WO2000073350A2

WO2000073350A2 - Method of producing powdered hydroxyalkyl starch ethers for use as spray adjuvant

Info

Publication number: WO2000073350A2
Application number: PCT/DE2000/001518
Authority: WO
Inventors: Michael Meerbote; Holger Mosinski; Ursula Decker
Original assignee: Buna Sow Leuna Olefinverbund Gmbh
Priority date: 1999-05-29
Filing date: 2000-05-13
Publication date: 2000-12-07
Also published as: WO2000073350A3; DE19924773A1

Abstract

The invention relates to a method of producing powdered hydroxyalkyl starch ethers with hydroxyl numbers of between 350 and 600 and molar substitution rates of 1 to 2, by alkoxylation of alkalized carbohydrates with a propylene-ethylene oxide mixture. The products prepared according to said method are especially suitable for use as spray adjuvants. The above method is carried out in the presence of preferably alkaline catalysts. The total quantity of a C3-/C4-alkylene oxide component, preferably propylene oxide, required for reaction with the starch is reacted together with between 10 and 60 % by weight, in relation to the total alkene oxide quantity, ethylene oxide at temperatures of between 40 and 80 °C.

Description

Process for the preparation of powdered hydroxyalkyl starch ethers for use as spraying aids

The present invention relates to a process for the preparation of powdery hydroxyalkyl starch ethers with OH numbers between 350 to 600 and molar degrees of substitution of MS = 1 to 2 by alkoxylation of alkalized carbohydrates with a propylene / ethylene oxide mixture.
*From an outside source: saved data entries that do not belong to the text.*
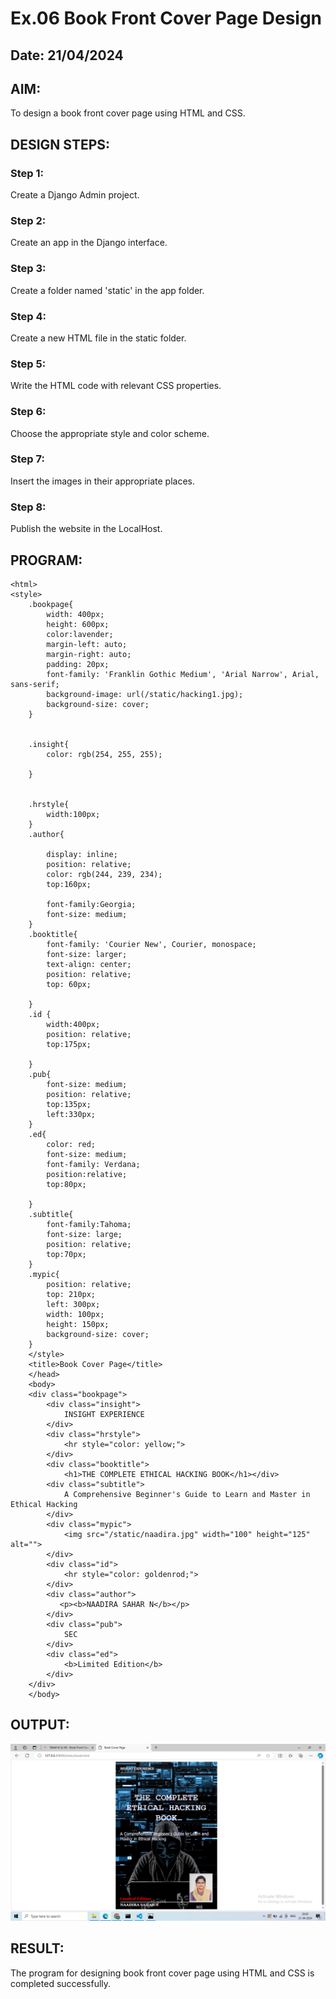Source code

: # Ex.06 Book Front Cover Page Design
## Date: 21/04/2024 

## AIM:
To design a book front cover page using HTML and CSS.

## DESIGN STEPS:

### Step 1:
Create a Django Admin project.

### Step 2:
Create an app in the Django interface.

### Step 3:
Create a folder named 'static' in the app folder.

### Step 4:
Create a new HTML file in the static folder.

### Step 5:
Write the HTML code with relevant CSS properties.

### Step 6:
Choose the appropriate style and color scheme.

### Step 7:
Insert the images in their appropriate places.

### Step 8:
Publish the website in the LocalHost.

## PROGRAM:
```
<html>
<style>
    .bookpage{
        width: 400px;
        height: 600px;
        color:lavender;
        margin-left: auto;
        margin-right: auto;
        padding: 20px;
        font-family: 'Franklin Gothic Medium', 'Arial Narrow', Arial, sans-serif;
        background-image: url(/static/hacking1.jpg);
        background-size: cover;
    }
        
    
    .insight{
        color: rgb(254, 255, 255);
    
    }
    
    
    .hrstyle{
        width:100px;
    }
    .author{
    
        display: inline;
        position: relative;
        color: rgb(244, 239, 234);
        top:160px;
        
        font-family:Georgia;
        font-size: medium;
    }
    .booktitle{
        font-family: 'Courier New', Courier, monospace;
        font-size: larger;
        text-align: center;
        position: relative;
        top: 60px;
    
    }
    .id {
        width:400px;
        position: relative;
        top:175px;
        
    }
    .pub{
        font-size: medium;
        position: relative;
        top:135px;
        left:330px;
    }
    .ed{
        color: red;
        font-size: medium;
        font-family: Verdana;
        position:relative;
        top:80px;
    
    }
    .subtitle{
        font-family:Tahoma;
        font-size: large;
        position: relative;
        top:70px;
    }
    .mypic{
        position: relative;
        top: 210px;
        left: 300px;
        width: 100px;
        height: 150px;
        background-size: cover;
    }
    </style>
    <title>Book Cover Page</title>
    </head>
    <body>
    <div class="bookpage">
        <div class="insight">
            INSIGHT EXPERIENCE
        </div>
        <div class="hrstyle">
            <hr style="color: yellow;">
        </div>
        <div class="booktitle">
            <h1>THE COMPLETE ETHICAL HACKING BOOK</h1></div>
        <div class="subtitle">
            A Comprehensive Beginner's Guide to Learn and Master in Ethical Hacking
        </div>
        <div class="mypic">
            <img src="/static/naadira.jpg" width="100" height="125" alt="">
        </div>
        <div class="id">
            <hr style="color: goldenrod;">
        </div>
        <div class="author">
           <p><b>NAADIRA SAHAR N</b></p>
        </div>
        <div class="pub">
            SEC
        </div>
        <div class="ed">
            <b>Limited Edition</b>
        </div>
    </div>
    </body>
```
## OUTPUT:
![alt text](front_page.png)
## RESULT:
The program for designing book front cover page using HTML and CSS is completed successfully.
The products produced according to the invention are particularly suitable for applications as spray aids, also in combination with other customary spray aid additives, in the processing of aqueous polymer dispersions, prepared on the basis of various vinyl esters, their mixtures and combinations with other monomers, in particular with alkanes.
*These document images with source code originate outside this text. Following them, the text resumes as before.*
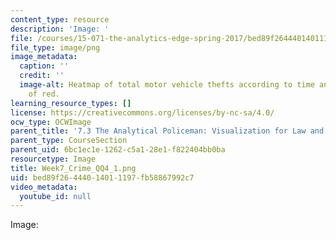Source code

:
 ```yaml
---
content_type: resource
description: 'Image: '
file: /courses/15-071-the-analytics-edge-spring-2017/bed89f26444014011197fb58867992c7_Week7_Crime_QQ4_1.png
file_type: image/png
image_metadata:
  caption: ''
  credit: ''
  image-alt: Heatmap of total motor vehicle thefts according to time and day in shades
    of red.
learning_resource_types: []
license: https://creativecommons.org/licenses/by-nc-sa/4.0/
ocw_type: OCWImage
parent_title: '7.3 The Analytical Policeman: Visualization for Law and Order'
parent_type: CourseSection
parent_uid: 6bc1ec1e-1262-c5a1-28e1-f822404bb0ba
resourcetype: Image
title: Week7_Crime_QQ4_1.png
uid: bed89f26-4440-1401-1197-fb58867992c7
video_metadata:
  youtube_id: null
---
```

Image:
Processes for the preparation of hydroxyalkyl starches have been known for a long time. They are described, for example, in R.L Whistler, Methodes in Carbohydrate Chemistry, Academic Press, New York and London, Vol. IV, pages 304 to 312 (964); in Anon, Starch Prod. Technol. Pages 481 to 542 (1976); in O.B. Wurzburg, Modified Starches: Properties and Uses, CRC Press, Boca Raton Florida, pages 89-96 (1986) or in Houben-Weyl, Methods of Organic Chemistry, T.lll, 4th edition, page 2138 ff .

The propoxylation can be carried out in a 40-45% aqueous alkaline suspension (for example US Pat. No. 1,876,920, US Pat. No. 2,516,634, US Pat. No. 3,033,853). To prevent the starch gelatinization, sodium sulfate or sodium chloride (US Pat. No. 2,516,634, US Pat. No. 3,378,546, US Pat. No. 3,422,088, US Pat. No. 3,577,407, EP 0 313 298) are usually added or it is added as in DE 2 109 015, worked with a separate upstream catalytic activation of the starch in the presence of sodium chloride.

The alkoxylations in aqueous systems are carried out at temperatures between 40-80 ° C. In any case, below the gelatinization temperature must be implemented if filterable products are to be obtained. The reaction times of such process variants depend on the desired one Degree of alkoxylation and can be up to 40 hours. For products with extraordinarily low degrees of substitution, they average 8-12 hours. Variants of this process use aqueous solutions of short-chain alcohols, such as, for example, methanol (JP 57 030 701) or ethanol (EP 0 109 776). The alcohols mentioned can also serve as solvents in undiluted form (US Pat. No. 2,845,417) or other alcohols, such as, for example, isopropanol (US Pat. No. 3,505,110, RO 81 921), can be used. The etherification of starches suspended in organic solvents has the advantage that even highly substituted products which become more and more soluble in aqueous salt solutions according to their increasing degree of substitution are accessible. The disadvantage, particularly when using short-chain alcohols, which consists in the fact that more by-products are formed, can be avoided by using propylene oxide as solvent (DE 3 141 499).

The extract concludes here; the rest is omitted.